I have tried to adapt but you know the saying..."It's hard to teach an old dog new tricks". That more or less sums it up for me! The most frustrating thing for me is that in getting stressed out I take my eyes off my Father. I don't like that feeling, the feeling that I am sinking and am all alone. I am not alone but by forgetting to pray, forgetting to call on my Lord, forgetting to have faith and not take this soooo seriously I am not forcing the one who matters the most right out of the loop.

On Friday I took off for school to take my exams. I had studied all I could but in the back of my mind I was still a little unsettled. One thing I try to do is pray on the way to school. I had my favorite christian radio station playing and was lifting up my family. It was then that the Holy Spirit started to take over. I started praying that the Lord would be my hand and take hold of my pencil. I prayed that my test scores would be what He wanted for me for His purpose.
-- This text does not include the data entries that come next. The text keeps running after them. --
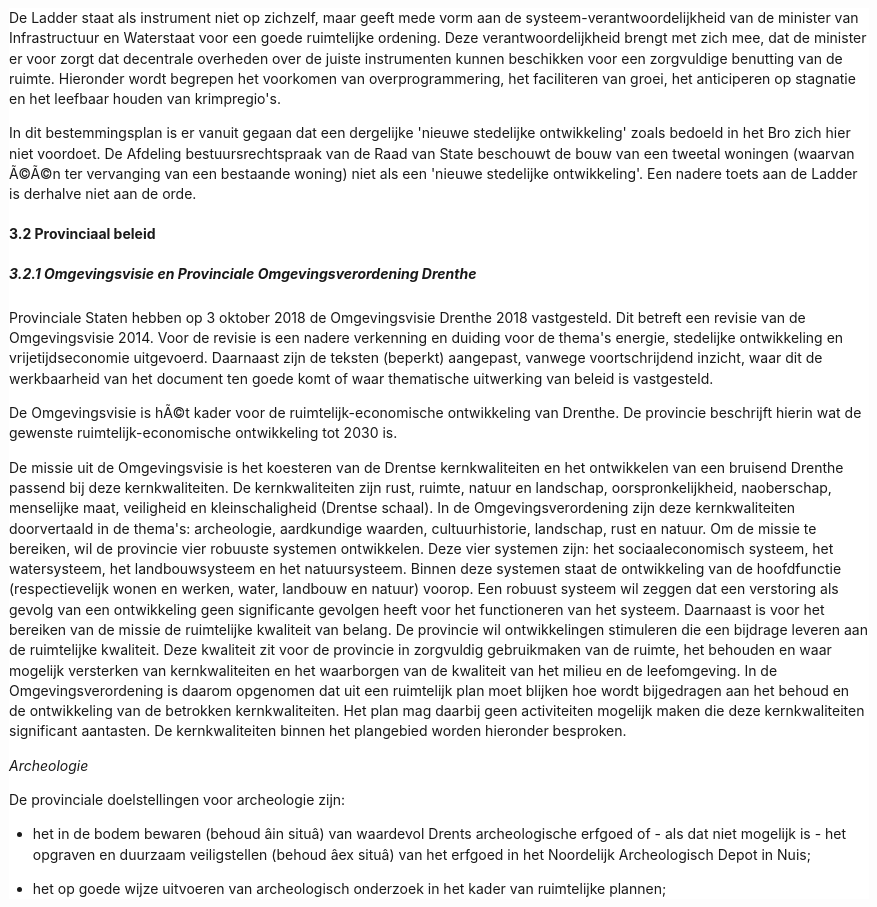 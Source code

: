 De Ladder staat als instrument niet op zichzelf, maar geeft mede vorm aan de systeem\-verantwoordelijkheid van de minister van Infrastructuur en Waterstaat voor een goede ruimtelijke ordening. Deze verantwoordelijkheid brengt met zich mee, dat de minister er voor zorgt dat decentrale overheden over de juiste instrumenten kunnen beschikken voor een zorgvuldige benutting van de ruimte. Hieronder wordt begrepen het voorkomen van overprogrammering, het faciliteren van groei, het anticiperen op stagnatie en het leefbaar houden van krimpregio's.

In dit bestemmingsplan is er vanuit gegaan dat een dergelijke 'nieuwe stedelijke ontwikkeling' zoals bedoeld in het Bro zich hier niet voordoet. De Afdeling bestuursrechtspraak van de Raad van State beschouwt de bouw van een tweetal woningen (waarvan Ã©Ã©n ter vervanging van een bestaande woning) niet als een 'nieuwe stedelijke ontwikkeling'. Een nadere toets aan de Ladder is derhalve niet aan de orde.

#### 3\.2 Provinciaal beleid

##### 3\.2\.1 Omgevingsvisie en Provinciale Omgevingsverordening Drenthe

Provinciale Staten hebben op 3 oktober 2018 de Omgevingsvisie Drenthe 2018 vastgesteld. Dit betreft een revisie van de Omgevingsvisie 2014\. Voor de revisie is een nadere verkenning en duiding voor de thema's energie, stedelijke ontwikkeling en vrijetijdseconomie uitgevoerd. Daarnaast zijn de teksten (beperkt) aangepast, vanwege voortschrijdend inzicht, waar dit de werkbaarheid van het document ten goede komt of waar thematische uitwerking van beleid is vastgesteld.

De Omgevingsvisie is hÃ©t kader voor de ruimtelijk\-economische ontwikkeling van Drenthe. De provincie beschrijft hierin wat de gewenste ruimtelijk\-economische ontwikkeling tot 2030 is.

De missie uit de Omgevingsvisie is het koesteren van de Drentse kernkwaliteiten en het ontwikkelen van een bruisend Drenthe passend bij deze kernkwaliteiten. De kernkwaliteiten zijn rust, ruimte, natuur en landschap, oorspronkelijkheid, naoberschap, menselijke maat, veiligheid en kleinschaligheid (Drentse schaal). In de Omgevingsverordening zijn deze kernkwaliteiten doorvertaald in de thema's: archeologie, aardkundige waarden, cultuurhistorie, landschap, rust en natuur. Om de missie te bereiken, wil de provincie vier robuuste systemen ontwikkelen. Deze vier systemen zijn: het sociaaleconomisch systeem, het watersysteem, het landbouwsysteem en het natuursysteem. Binnen deze systemen staat de ontwikkeling van de hoofdfunctie (respectievelijk wonen en werken, water, landbouw en natuur) voorop. Een robuust systeem wil zeggen dat een verstoring als gevolg van een ontwikkeling geen significante gevolgen heeft voor het functioneren van het systeem. Daarnaast is voor het bereiken van de missie de ruimtelijke kwaliteit van belang. De provincie wil ontwikkelingen stimuleren die een bijdrage leveren aan de ruimtelijke kwaliteit. Deze kwaliteit zit voor de provincie in zorgvuldig gebruikmaken van de ruimte, het behouden en waar mogelijk versterken van kernkwaliteiten en het waarborgen van de kwaliteit van het milieu en de leefomgeving. In de Omgevingsverordening is daarom opgenomen dat uit een ruimtelijk plan moet blijken hoe wordt bijgedragen aan het behoud en de ontwikkeling van de betrokken kernkwaliteiten. Het plan mag daarbij geen activiteiten mogelijk maken die deze kernkwaliteiten significant aantasten. De kernkwaliteiten binnen het plangebied worden hieronder besproken.

*Archeologie*

De provinciale doelstellingen voor archeologie zijn:

* het in de bodem bewaren (behoud âin situâ) van waardevol Drents archeologische erfgoed of \- als dat niet mogelijk is \- het opgraven en duurzaam veiligstellen (behoud âex situâ) van het erfgoed in het Noordelijk Archeologisch Depot in Nuis;

* het op goede wijze uitvoeren van archeologisch onderzoek in het kader van ruimtelijke plannen;
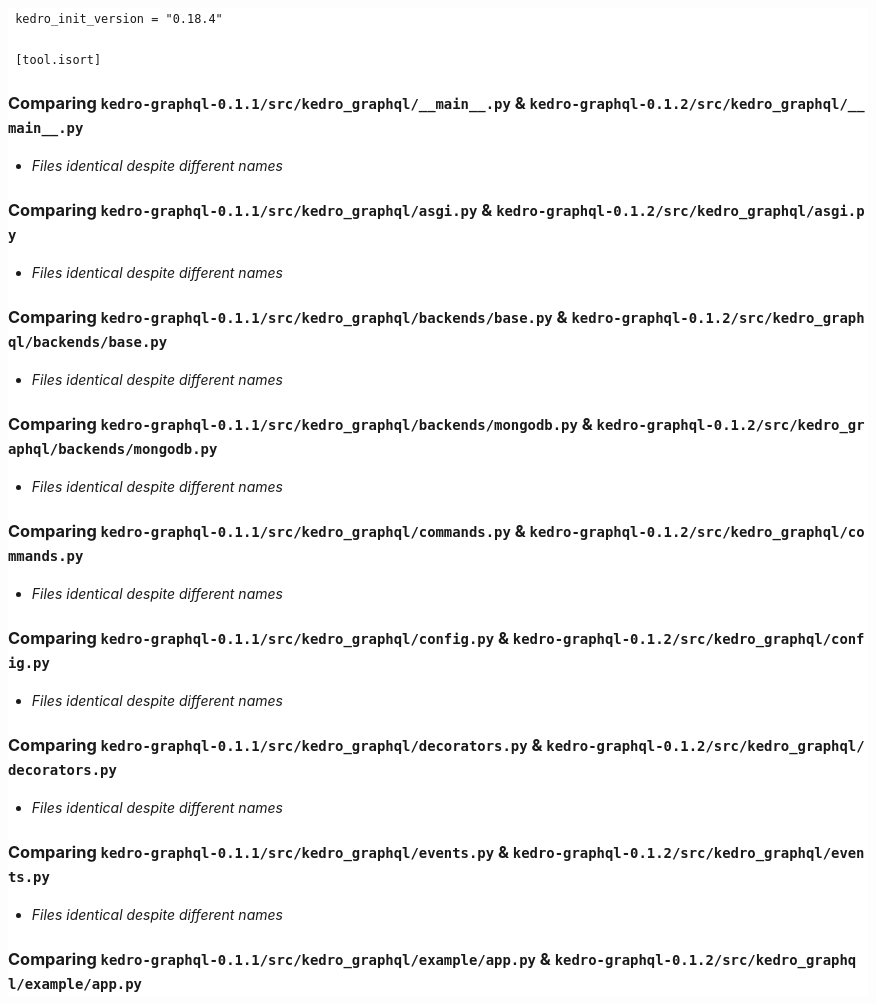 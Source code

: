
 ```diff
 kedro_init_version = "0.18.4"
 
 [tool.isort]
```

### Comparing `kedro-graphql-0.1.1/src/kedro_graphql/__main__.py` & `kedro-graphql-0.1.2/src/kedro_graphql/__main__.py`

 * *Files identical despite different names*

### Comparing `kedro-graphql-0.1.1/src/kedro_graphql/asgi.py` & `kedro-graphql-0.1.2/src/kedro_graphql/asgi.py`

 * *Files identical despite different names*

### Comparing `kedro-graphql-0.1.1/src/kedro_graphql/backends/base.py` & `kedro-graphql-0.1.2/src/kedro_graphql/backends/base.py`

 * *Files identical despite different names*

### Comparing `kedro-graphql-0.1.1/src/kedro_graphql/backends/mongodb.py` & `kedro-graphql-0.1.2/src/kedro_graphql/backends/mongodb.py`

 * *Files identical despite different names*

### Comparing `kedro-graphql-0.1.1/src/kedro_graphql/commands.py` & `kedro-graphql-0.1.2/src/kedro_graphql/commands.py`

 * *Files identical despite different names*

### Comparing `kedro-graphql-0.1.1/src/kedro_graphql/config.py` & `kedro-graphql-0.1.2/src/kedro_graphql/config.py`

 * *Files identical despite different names*

### Comparing `kedro-graphql-0.1.1/src/kedro_graphql/decorators.py` & `kedro-graphql-0.1.2/src/kedro_graphql/decorators.py`

 * *Files identical despite different names*

### Comparing `kedro-graphql-0.1.1/src/kedro_graphql/events.py` & `kedro-graphql-0.1.2/src/kedro_graphql/events.py`

 * *Files identical despite different names*

### Comparing `kedro-graphql-0.1.1/src/kedro_graphql/example/app.py` & `kedro-graphql-0.1.2/src/kedro_graphql/example/app.py`
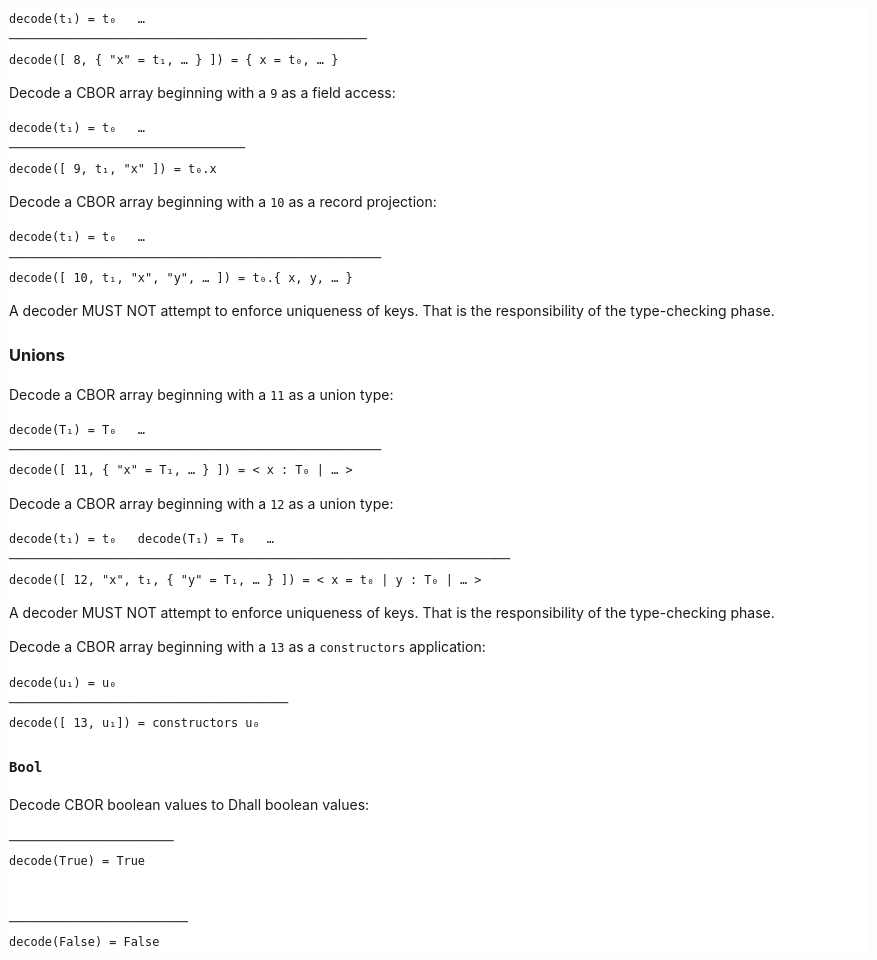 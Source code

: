     decode(t₁) = t₀   …
    ──────────────────────────────────────────────────
    decode([ 8, { "x" = t₁, … } ]) = { x = t₀, … }


Decode a CBOR array beginning with a `9` as a field access:


    decode(t₁) = t₀   …
    ─────────────────────────────────
    decode([ 9, t₁, "x" ]) = t₀.x


Decode a CBOR array beginning with a `10` as a record projection:


    decode(t₁) = t₀   …
    ────────────────────────────────────────────────────
    decode([ 10, t₁, "x", "y", … ]) = t₀.{ x, y, … }


A decoder MUST NOT attempt to enforce uniqueness of keys.  That is the
responsibility of the type-checking phase.

### Unions

Decode a CBOR array beginning with a `11` as a union type:


    decode(T₁) = T₀   …
    ────────────────────────────────────────────────────
    decode([ 11, { "x" = T₁, … } ]) = < x : T₀ | … >


Decode a CBOR array beginning with a `12` as a union type:


    decode(t₁) = t₀   decode(T₁) = T₀   …
    ──────────────────────────────────────────────────────────────────────
    decode([ 12, "x", t₁, { "y" = T₁, … } ]) = < x = t₀ | y : T₀ | … >


A decoder MUST NOT attempt to enforce uniqueness of keys.  That is the
responsibility of the type-checking phase.

Decode a CBOR array beginning with a `13` as a `constructors` application:


    decode(u₁) = u₀
    ───────────────────────────────────────
    decode([ 13, u₁]) = constructors u₀


### `Bool`

Decode CBOR boolean values to Dhall boolean values:


    ───────────────────────
    decode(True) = True


    ─────────────────────────
    decode(False) = False
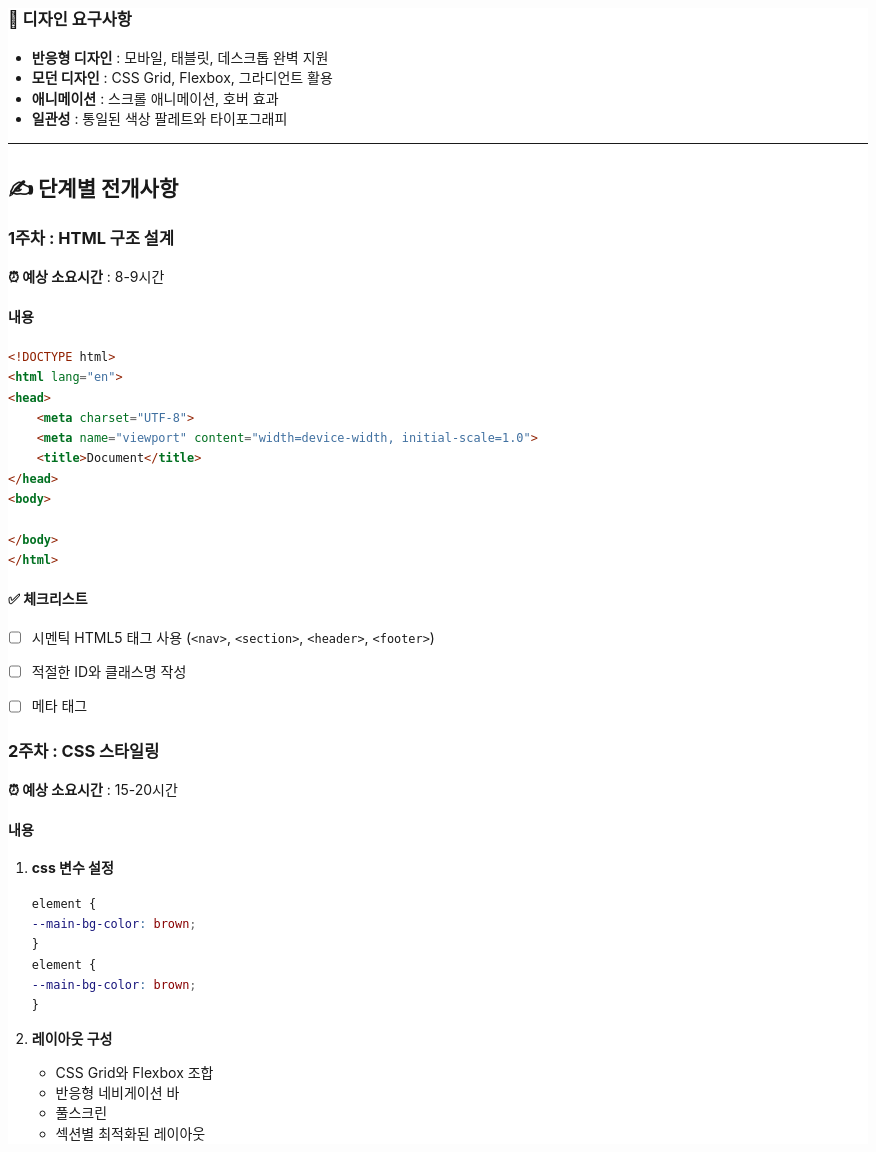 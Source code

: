 ### 🎨 디자인 요구사항
- **반응형 디자인** : 모바일, 태블릿, 데스크톱 완벽 지원
- **모던 디자인** : CSS Grid, Flexbox, 그라디언트 활용
- **애니메이션** : 스크롤 애니메이션, 호버 효과 
- **일관성** : 통일된 색상 팔레트와 타이포그래피

---

## ✍️ 단계별 전개사항

### 1주차 : HTML 구조 설계
**⏰ 예상 소요시간** : 8-9시간

#### 내용
```html
<!DOCTYPE html>
<html lang="en">
<head>
    <meta charset="UTF-8">
    <meta name="viewport" content="width=device-width, initial-scale=1.0">
    <title>Document</title>
</head>
<body>
    
</body>
</html>
```
#### ✅ 체크리스트
- [ ] 시멘틱 HTML5 태그 사용 (`<nav>`, `<section>`, `<header>`, `<footer>`)

- [ ] 적절한 ID와 클래스명 작성
- [ ] 메타 태그

### 2주차 : CSS 스타일링
**⏰ 예상 소요시간** : 15-20시간

#### 내용

1. **css 변수 설정**
    ```CSS
    element {
    --main-bg-color: brown;
    }
    element {
    --main-bg-color: brown;
    }
    ```

2. **레이아웃 구성**
    - CSS Grid와 Flexbox 조합
    - 반응형 네비게이션 바
    - 풀스크린
    - 섹션별 최적화된 레이아웃
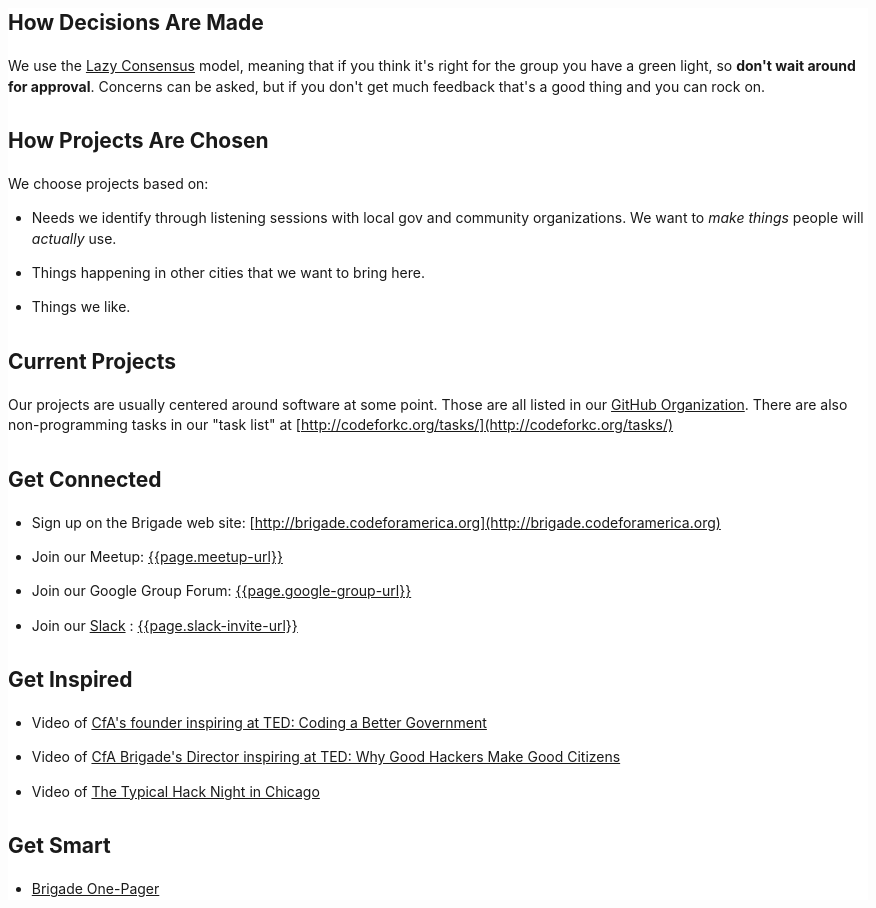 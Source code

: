 ## How Decisions Are Made

We use the [Lazy Consensus](http://rave.apache.org/docs/governance/lazyConsensus.html) model, meaning that if you think it's right for the group you have a green light, so **don't wait around for approval**. Concerns can be asked, but if you don't get much feedback that's a good thing and you can rock on.


## How Projects Are Chosen

We choose projects based on:

* Needs we identify through listening sessions with local gov and community organizations. We want to *make things* people will *actually* use.

* Things happening in other cities that we want to bring here.

* Things we like.

## Current Projects

Our projects are usually centered around software at some point.
Those are all listed in our [GitHub Organization](https://github.com/codeforkansascity).
There are also non-programming tasks in our "task list" at [http://codeforkc.org/tasks/](http://codeforkc.org/tasks/)


## Get Connected

* Sign up on the Brigade web site: [http://brigade.codeforamerica.org](http://brigade.codeforamerica.org)

* Join our Meetup: [{{page.meetup-url}}]({{page.meetup-url}})

* Join our Google Group Forum: [{{page.google-group-url}}]({{page.google-group-url}})

* Join our [Slack]({{page.slack-url}}) : [{{page.slack-invite-url}}]({{page.slack-invite-url}})


## Get Inspired

* Video of [CfA's founder inspiring at TED: Coding a Better Government](http://www.ted.com/talks/jennifer_pahlka_coding_a_better_government)

* Video of [CfA Brigade's Director inspiring at TED: Why Good Hackers Make Good Citizens](http://www.ted.com/talks/catherine_bracy_why_good_hackers_make_good_citizens)

* Video of [The Typical Hack Night in Chicago](https://www.youtube.com/watch?v=H_on0kXZ07M)


## Get Smart

* [Brigade One-Pager](https://docs.google.com/document/d/1OY0s8BJR9A2aW1ivlNACTbi0dWOh9njYpHp53G1shFs/edit)
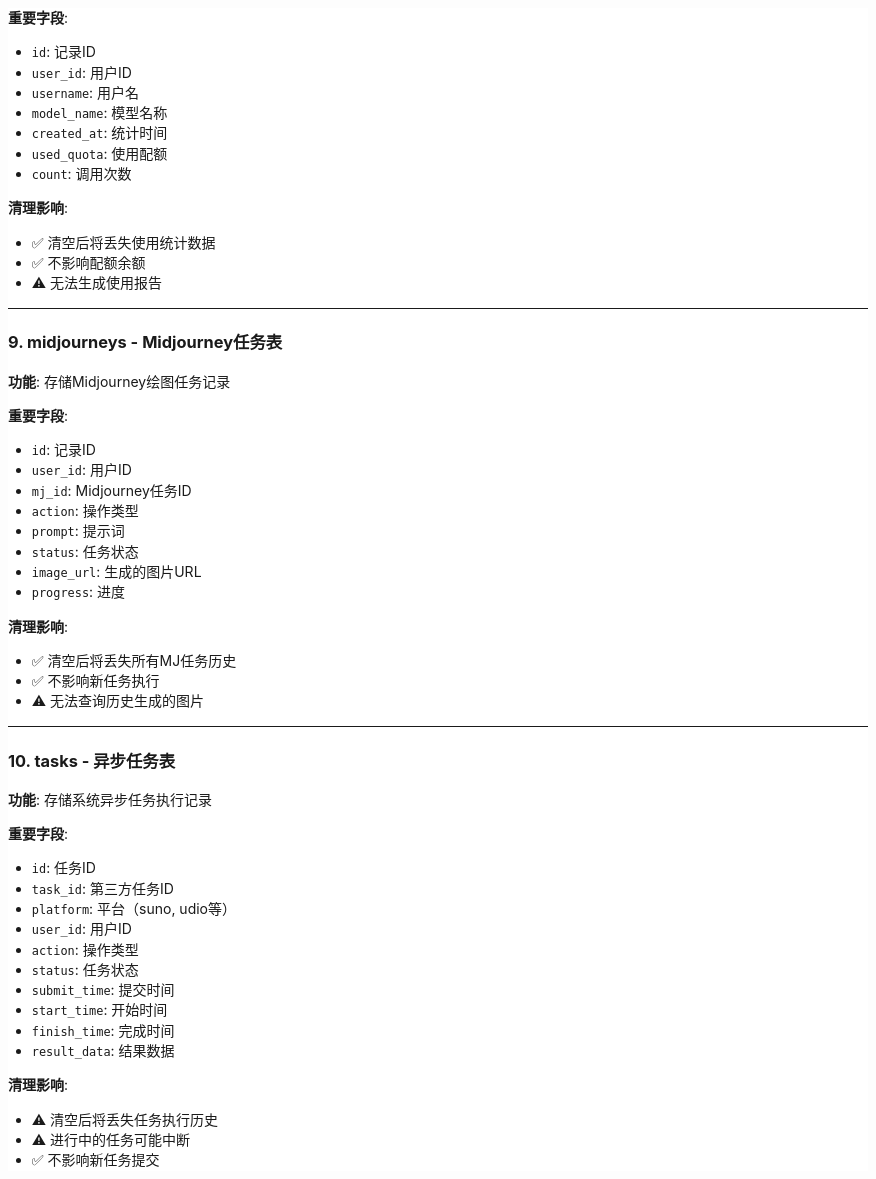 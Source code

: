 **重要字段**:
- `id`: 记录ID
- `user_id`: 用户ID
- `username`: 用户名
- `model_name`: 模型名称
- `created_at`: 统计时间
- `used_quota`: 使用配额
- `count`: 调用次数

**清理影响**: 
- ✅ 清空后将丢失使用统计数据
- ✅ 不影响配额余额
- ⚠️ 无法生成使用报告

---

### 9. midjourneys - Midjourney任务表

**功能**: 存储Midjourney绘图任务记录

**重要字段**:
- `id`: 记录ID
- `user_id`: 用户ID
- `mj_id`: Midjourney任务ID
- `action`: 操作类型
- `prompt`: 提示词
- `status`: 任务状态
- `image_url`: 生成的图片URL
- `progress`: 进度

**清理影响**: 
- ✅ 清空后将丢失所有MJ任务历史
- ✅ 不影响新任务执行
- ⚠️ 无法查询历史生成的图片

---

### 10. tasks - 异步任务表

**功能**: 存储系统异步任务执行记录

**重要字段**:
- `id`: 任务ID
- `task_id`: 第三方任务ID
- `platform`: 平台（suno, udio等）
- `user_id`: 用户ID
- `action`: 操作类型
- `status`: 任务状态
- `submit_time`: 提交时间
- `start_time`: 开始时间
- `finish_time`: 完成时间
- `result_data`: 结果数据

**清理影响**: 
- ⚠️ 清空后将丢失任务执行历史
- ⚠️ 进行中的任务可能中断
- ✅ 不影响新任务提交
It was at this point that a wonderful song started to play. "Adonai...I lift my eyes and cry 'My Adonai' ". As I began to sing with the song I could feel a total release...I could feel my complete surrender. I could actually feel the Lord taking over and I knew He was going to be my hand and that during my exams we would be one. Tears started to flow and I knew that I had really, really given myself over to my Father. I knew that He was going to be in control and that whatever my scores ended up being, it was going to be what he wanted for me... pass or fail! And I really mean that. I knew that if there was a reason...maybe a humbling, maybe so I would come to him more, maybe to help me let go...whatever His reasons I was not going to be performing under confusion....I was going to be perform by the hands of my Master.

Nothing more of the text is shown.